29. Yargıtay 4721 sayılı Kanun'un 1007. maddesi uyarınca açılacak tazminat davalarının11/1/2011 tarihli ve 6098 sayılı Türk Borçlar Kanunu'nun 146. maddesi (818 sayılı mülga Kanun'un 125. maddesi) gereğince on yıllık genel zamanaşımı süresine tabi olduğunu kabul etmektedir. Buna göre kadastro tespiti nedeniyle mülkiyet kaybının kesinleştiği tarihten itibaren on yıl içinde tazminat davasının açılması gerekmektedir (Yaşar Çoban, § 69).

30. Somut olayda başvurucunun taşınmazı Urla Kadastro Mahkemesinin 13/5/1982 tarihli kararıyla tescil harici bırakılmıştır. Daire, Urla Kadastro Mahkemesinin 13/5/1982 tarihli kararının kesinleştiği tarih olan 17/8/1983 tarihinden itibaren 6098 sayılı Kanun'un 146. maddesindeki (818 sayılı mülga Kanun'un 125. maddesi) on yıllık genel zamanaşımı süresi içinde dava açılması gerekirken 2011 yılında açılan davada genel zamanaşımı süresinin geçtiğine ve bu nedenle davanın reddi gerektiğine hükmetmiştir.

31. Başvurucu tarafından taşınmazının tescil harici bırakılmasından sonra dava açılmamıştır. Dolayısıyla Dairenin kararına göre en son 1993 yılında dava açılmış olması gerekmektedir. Ancak anılan tarihteki Yargıtay içtihadı 4721 sayılı Kanun'un 1007. maddesinin tapu kütüğünün oluşumu sırasında yapılan hataları kapsamadığı biçimindedir. Diğer bir ifadeyle o tarihteki içtihat itibarıyla 4721 sayılı Kanun'un 1007. maddesinde düzenlenen sorumluluk davası, başvurucuların tazminat iddiasını incelemeye ve gerekirse başvurucular lehine tazminata hükmedilmesine elverişli bir yol değildir. Bu dava, Yargıtay HGK'nın 18/11/2009 tarihli içtihadından sonra başvurucuların tazminat talebinin incelenmesi bakımından etkili ve elverişli hâle gelmiştir (Yaşar Çoban, § 71).

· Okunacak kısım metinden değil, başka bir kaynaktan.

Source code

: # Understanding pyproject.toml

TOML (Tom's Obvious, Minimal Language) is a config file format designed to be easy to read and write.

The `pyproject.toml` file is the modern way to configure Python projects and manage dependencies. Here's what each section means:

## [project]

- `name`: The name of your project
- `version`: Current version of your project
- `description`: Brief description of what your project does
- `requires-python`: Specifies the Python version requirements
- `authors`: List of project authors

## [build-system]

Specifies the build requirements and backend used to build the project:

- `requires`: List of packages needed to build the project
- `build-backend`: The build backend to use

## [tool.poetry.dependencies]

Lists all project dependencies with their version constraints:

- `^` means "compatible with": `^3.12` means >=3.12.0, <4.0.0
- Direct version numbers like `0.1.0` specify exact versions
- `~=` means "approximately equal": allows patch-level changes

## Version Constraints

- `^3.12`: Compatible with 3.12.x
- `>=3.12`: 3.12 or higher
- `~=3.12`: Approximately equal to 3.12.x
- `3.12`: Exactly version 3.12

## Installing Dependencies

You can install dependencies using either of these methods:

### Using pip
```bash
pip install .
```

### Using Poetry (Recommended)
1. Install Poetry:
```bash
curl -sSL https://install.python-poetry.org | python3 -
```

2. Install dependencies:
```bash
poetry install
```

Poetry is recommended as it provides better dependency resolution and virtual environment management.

32. Yaşar Çoban kararında ifade edildiği üzere 18/11/2009 tarihinde oluşan bu hukuki yol için zamanaşımı süresinin bu tarihe kadar dolduğunun tespit edilmiş olması 4721 sayılı Kanun'un 1007. maddesinde öngörülen tazminat yolunu etkisizleştirmektedir. Sonradan oluşan bir hukuk yoluna ilişkin zamanaşımı süresinin kişinin bu yola başvurmasını kesin olarak imkânsız hâle getirecek bir tarihte başlayacağının kabulü, sınırlamanın istisna olduğu ilkesiyle bağdaşmamaktadır. Bununla birlikte 6098 sayılı Kanun'un 146. maddesi (818 sayılı mülga Kanun'un 125. maddesi) gereğince on yıllık zamanaşımı süresinin hukuki güvenlik ve istikrarın sağlanması amacına matuf olduğu gözetildiğinde bu sürenin tamamen gözardı edilmemesi gerektiği de açıktır. Başvurucuların dava açma hakkını kullanabilmesindeki bireysel yarar ile hukuki güvenlik ve istikrar ilkesinin sağlanmasındaki kamu yararı arasında dava açmanın süreye bağlanmış olmasını anlamsız kılmayacak şekilde bir denge kurulmalıdır. Bu denge kurma çabasının on yıllık zamanaşımı süresinin bu hukuki yolun oluştuğu 18/11/2009 tarihinden itibaren yeniden işleyeme başlayacağının kabulünü zorunlu kılmadığının altı çizilmelidir. Aksi takdirde zamanaşımı süresinin öngörülmesi anlamsız hâle gelecek ve kamu yararı ile bireysel yarar arasında gözetilmesi gereken denge kamu yararı aleyhine bozulmuş olacaktır. Önemli olan husus 18/11/2009 tarihinden önce zamanaşımı süresi dolmuş bulunanlar yönünden 4721 sayılı Kanun'un 1007. maddesi kapsamında dava açılabilmesine imkân tanınmış olmasıdır (Yaşar Çoban, §§ 72, 73).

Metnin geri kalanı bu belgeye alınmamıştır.